# MATERIAL TO PROCESS:
##########

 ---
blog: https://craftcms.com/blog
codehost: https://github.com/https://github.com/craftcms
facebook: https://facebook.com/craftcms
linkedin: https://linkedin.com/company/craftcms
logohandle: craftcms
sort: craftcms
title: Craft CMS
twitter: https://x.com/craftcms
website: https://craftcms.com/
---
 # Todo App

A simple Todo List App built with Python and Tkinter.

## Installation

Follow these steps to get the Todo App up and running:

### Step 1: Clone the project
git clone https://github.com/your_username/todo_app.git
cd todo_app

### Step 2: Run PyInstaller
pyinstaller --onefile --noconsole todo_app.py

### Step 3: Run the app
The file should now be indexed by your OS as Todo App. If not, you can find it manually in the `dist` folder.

##########

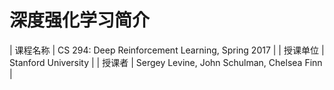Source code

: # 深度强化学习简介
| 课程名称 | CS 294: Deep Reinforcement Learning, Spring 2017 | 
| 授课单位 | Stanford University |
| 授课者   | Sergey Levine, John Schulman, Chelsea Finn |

##########

# WORK REQUEST:
Look above for the line with "logohandle: craftcms" and the line with "The file should"; transcribe both and all lines in between, exactly, and nothing else.

# OUTPUT BELOW:
logohandle: craftcms
sort: craftcms
title: Craft CMS
twitter: https://x.com/craftcms
website: https://craftcms.com/
---
 # Todo App

A simple Todo List App built with Python and Tkinter.

## Installation

Follow these steps to get the Todo App up and running:

### Step 1: Clone the project
git clone https://github.com/your_username/todo_app.git
cd todo_app

### Step 2: Run PyInstaller
pyinstaller --onefile --noconsole todo_app.py

### Step 3: Run the app
The file should now be indexed by your OS as Todo App. If not, you can find it manually in the `dist` folder.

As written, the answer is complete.